The movement of the benchmark KSE-100 index displayed a much stable upward march on the first day of the trading week, which reflected the confidence gained by investors after Adviser to Prime Minister on Finance and Revenue Shaukat Tarin visited the stock market last week.
However, the momentum was short-lived as the benchmark KSE-100 index closed the last trading day of November on a negative note on the back of Morgan Stanley Capital International’s (MSCI) rebalancing.
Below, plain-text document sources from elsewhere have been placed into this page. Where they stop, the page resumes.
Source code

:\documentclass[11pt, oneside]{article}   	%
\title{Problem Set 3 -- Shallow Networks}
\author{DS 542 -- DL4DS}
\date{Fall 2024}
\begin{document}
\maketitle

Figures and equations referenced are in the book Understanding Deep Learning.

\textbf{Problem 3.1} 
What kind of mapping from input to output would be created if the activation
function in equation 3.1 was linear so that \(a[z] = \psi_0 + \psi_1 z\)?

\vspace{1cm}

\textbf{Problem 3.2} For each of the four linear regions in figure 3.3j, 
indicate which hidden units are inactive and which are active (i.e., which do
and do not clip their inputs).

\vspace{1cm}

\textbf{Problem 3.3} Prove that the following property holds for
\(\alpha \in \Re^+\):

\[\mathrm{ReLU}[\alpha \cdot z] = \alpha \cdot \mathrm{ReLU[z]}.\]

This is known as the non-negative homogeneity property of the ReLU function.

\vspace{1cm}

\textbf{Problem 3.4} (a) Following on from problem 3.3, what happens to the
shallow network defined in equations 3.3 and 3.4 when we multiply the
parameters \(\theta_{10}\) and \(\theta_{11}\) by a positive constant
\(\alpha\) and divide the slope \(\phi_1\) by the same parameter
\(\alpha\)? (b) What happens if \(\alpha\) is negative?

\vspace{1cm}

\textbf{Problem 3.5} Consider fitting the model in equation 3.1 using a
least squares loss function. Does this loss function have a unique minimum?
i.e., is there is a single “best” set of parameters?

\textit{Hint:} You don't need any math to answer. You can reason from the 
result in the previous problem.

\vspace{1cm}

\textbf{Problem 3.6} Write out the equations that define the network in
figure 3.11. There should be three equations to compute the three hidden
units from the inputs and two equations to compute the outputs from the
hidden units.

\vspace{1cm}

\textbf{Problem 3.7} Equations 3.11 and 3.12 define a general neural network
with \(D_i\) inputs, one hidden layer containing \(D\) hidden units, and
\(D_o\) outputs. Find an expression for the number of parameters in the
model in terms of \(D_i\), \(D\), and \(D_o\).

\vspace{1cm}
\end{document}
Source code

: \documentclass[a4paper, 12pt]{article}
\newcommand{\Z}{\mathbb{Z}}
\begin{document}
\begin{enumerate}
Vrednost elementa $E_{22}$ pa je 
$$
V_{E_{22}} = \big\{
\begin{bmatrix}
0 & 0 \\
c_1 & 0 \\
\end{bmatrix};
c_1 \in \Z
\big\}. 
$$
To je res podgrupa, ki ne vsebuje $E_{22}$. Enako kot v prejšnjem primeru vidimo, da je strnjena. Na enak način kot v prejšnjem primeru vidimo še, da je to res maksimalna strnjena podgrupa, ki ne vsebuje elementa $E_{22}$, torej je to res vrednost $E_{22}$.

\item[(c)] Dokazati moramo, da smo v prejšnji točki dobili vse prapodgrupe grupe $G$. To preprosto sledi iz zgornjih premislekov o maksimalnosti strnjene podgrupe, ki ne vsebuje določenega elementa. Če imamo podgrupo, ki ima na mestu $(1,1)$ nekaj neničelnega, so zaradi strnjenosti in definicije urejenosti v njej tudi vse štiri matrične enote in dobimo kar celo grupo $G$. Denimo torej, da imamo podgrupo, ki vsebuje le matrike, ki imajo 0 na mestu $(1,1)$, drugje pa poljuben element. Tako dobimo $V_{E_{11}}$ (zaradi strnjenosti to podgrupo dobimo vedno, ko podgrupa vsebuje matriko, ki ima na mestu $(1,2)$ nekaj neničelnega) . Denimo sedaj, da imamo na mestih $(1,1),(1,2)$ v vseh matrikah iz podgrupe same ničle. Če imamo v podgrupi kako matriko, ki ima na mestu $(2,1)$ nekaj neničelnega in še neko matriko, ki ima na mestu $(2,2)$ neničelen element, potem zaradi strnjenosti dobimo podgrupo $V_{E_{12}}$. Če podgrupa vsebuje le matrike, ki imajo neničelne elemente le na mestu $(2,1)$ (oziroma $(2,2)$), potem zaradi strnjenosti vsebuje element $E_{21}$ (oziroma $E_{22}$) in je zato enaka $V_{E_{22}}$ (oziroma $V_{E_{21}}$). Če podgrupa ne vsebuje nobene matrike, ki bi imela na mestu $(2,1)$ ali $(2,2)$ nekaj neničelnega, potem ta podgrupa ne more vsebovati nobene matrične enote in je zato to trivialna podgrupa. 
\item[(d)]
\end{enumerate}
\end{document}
Investor mood remained sombre ahead of MSCI’s reclassification on December 1.
The investors’ sentiment at the bourse remained mixed on Wednesday — the first day of the reclassification of the stock market from the MSCI Emerging Market Index to the MSCI Frontier Market index — due to MSCI related trade and record-high inflation.
Unfortunately, the next trading day was marked as “Black Thursday”. Prior to this, there was a massive sell-off in PSX, and the benchmark KSE-100 index fell by more than 2,100 points.
The sell-off on Thursday marked the biggest one-day drop in trading volume for PSX in the 2021 calendar year and the third largest drop in history.
The market closed the week on a flat note with a loss of one point as expectation of another massive hike in the benchmark policy rate by the State Bank of Pakistan (SBP), in its meeting scheduled on December 14, forced investors to trade cautiously.
Other major developments during the week were: forex reserves down $275 million, cut-off yields on T-bills increased by up to 229 basis points, circular debt rose by Rs35 billion per month, Economic Coordination Committee (ECC) grants increases in oil marketing companies, petrol dealers’ margin and oil sales jump 17.6% in July-November.
Foreign selling continued this week, clocking in at $62.8 million against a net sell of $25 million recorded last week. Selling was witnessed in commercial banks ($27.2 million) and cement ($14.8 million).
On the domestic front, major buying was reported by companies ($25.7 million) and individuals ($16 million).
During the week under review, average volumes clocked in at 319 million shares (up by 21% week-on-week), while average value traded settled at $90 million (up by 51% week-on-week).